* What you should do
Pick every line out of the entries below that holds the string "Sustainable", and report them.

* Data supplied
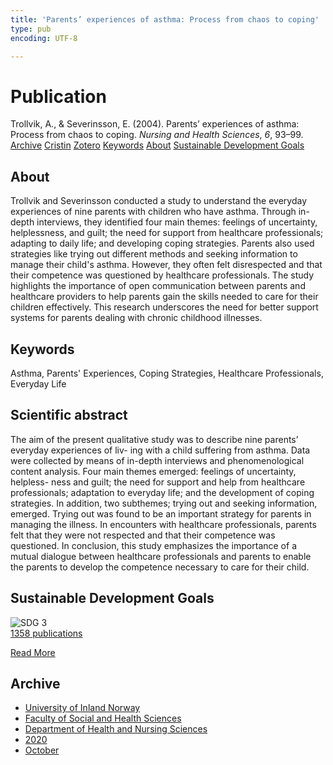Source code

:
 ```yaml
---
title: 'Parents’ experiences of asthma: Process from chaos to coping'
type: pub
encoding: UTF-8

---
```

<h1>Publication</h1>
<article id="csl-bib-container-I4W5NB7T" class="csl-bib-container">
  <div class="csl-bib-body"> <div class="csl-entry">Trollvik, A., &#38; Severinsson, E. (2004). Parents’ experiences of asthma: Process from chaos to coping. <i>Nursing and Health Sciences</i>, <i>6</i>, 93–99.</div> </div>
  <div class="csl-bib-buttons">
    <a href="#taxonomy-article-I4W5NB7T" alt="archive" class="csl-bib-button">Archive</a>
    <a href="https://app.cristin.no/results/show.jsf?id=1842221" alt="Cristin" class="csl-bib-button">Cristin</a>
    <a href="http://zotero.org/groups/5881554/items/I4W5NB7T" alt="Zotero" class="csl-bib-button">Zotero</a>
    <a href="#keywords-article-I4W5NB7T" alt="keywords" class="csl-bib-button">Keywords</a>
    <a href="#about-article-I4W5NB7T" alt="about_pub" class="csl-bib-button">About</a>
    <a href="#sdg-article-I4W5NB7T" alt="sdg" class="csl-bib-button">Sustainable Development Goals</a>
  </div>
  <div id="csl-bib-meta-container-I4W5NB7T"></div>
</article>
<div id="csl-bib-meta-I4W5NB7T" class="csl-bib-meta">
  <article id="about-article-I4W5NB7T" class="about_pub-article">
    <h1>About</h1>
    Trollvik and Severinsson conducted a study to understand the everyday experiences of nine parents with children who have asthma. Through in-depth interviews, they identified four main themes: feelings of uncertainty, helplessness, and guilt; the need for support from healthcare professionals; adapting to daily life; and developing coping strategies. Parents also used strategies like trying out different methods and seeking information to manage their child's asthma. However, they often felt disrespected and that their competence was questioned by healthcare professionals. The study highlights the importance of open communication between parents and healthcare providers to help parents gain the skills needed to care for their children effectively. This research underscores the need for better support systems for parents dealing with chronic childhood illnesses.
  </article>
  <article id="keywords-article-I4W5NB7T" class="keywords-article">
    <h1>Keywords</h1>
    Asthma, Parents' Experiences, Coping Strategies, Healthcare Professionals, Everyday Life
  </article>
  <article id="abstract-article-I4W5NB7T" class="abstract-article">
    <h1>Scientific abstract</h1>
    The aim of the present qualitative study was to describe nine parents’ everyday experiences of liv- ing with a child suffering from asthma. Data were collected by means of in-depth interviews and phenomenological content analysis. Four main themes emerged: feelings of uncertainty, helpless- ness and guilt; the need for support and help from healthcare professionals; adaptation to everyday life; and the development of coping strategies. In addition, two subthemes; trying out and seeking information, emerged. Trying out was found to be an important strategy for parents in managing the illness. In encounters with healthcare professionals, parents felt that they were not respected and that their competence was questioned. In conclusion, this study emphasizes the importance of a mutual dialogue between healthcare professionals and parents to enable the parents to develop the competence necessary to care for their child.
  </article>
  <article id="sdg-article-I4W5NB7T" class="sdg-article">
    <h1>Sustainable Development Goals</h1>
    <div class="sdg-container"><div id="sdg3" class="sdg">
        <img src="{{< params subfolder >}}images/sdg/sdg03_en.png" class="image" alt="SDG 3">
        <div class="sdg-overlay">
          <a href="{{< params subfolder >}}en/archive/?sdg=3#archive" class="sdg-publication-count"><span>1358</span> publications</a>
          <p><a href="https://sdgs.un.org/goals/goal3" class="sdg-read-more">Read More</a></p>
        </div>
      </div></div>
  </article>
  <article id="taxonomy-article-I4W5NB7T" class="taxonomy-article">
    <h1>Archive</h1>
    <ul>
      <li><a href="{{< params subfolder >}}en/archive/?key=3DCRN523">University of Inland Norway</a></li>
      <li><a href="{{< params subfolder >}}en/archive/?key=IDKFS3MX">Faculty of Social and Health Sciences</a></li>
      <li><a href="{{< params subfolder >}}en/archive/?key=GTV4ECMZ">Department of Health and Nursing Sciences</a></li>
      <li><a href="{{< params subfolder >}}en/archive/?key=LNJIKLR2">2020</a></li>
      <li><a href="{{< params subfolder >}}en/archive/?key=95UGTTLG">October</a></li>
    </ul>
  </article>
</div>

* Reply
    <a href="#sdg-article-I4W5NB7T" alt="sdg" class="csl-bib-button">Sustainable Development Goals</a>
    <h1>Sustainable Development Goals</h1>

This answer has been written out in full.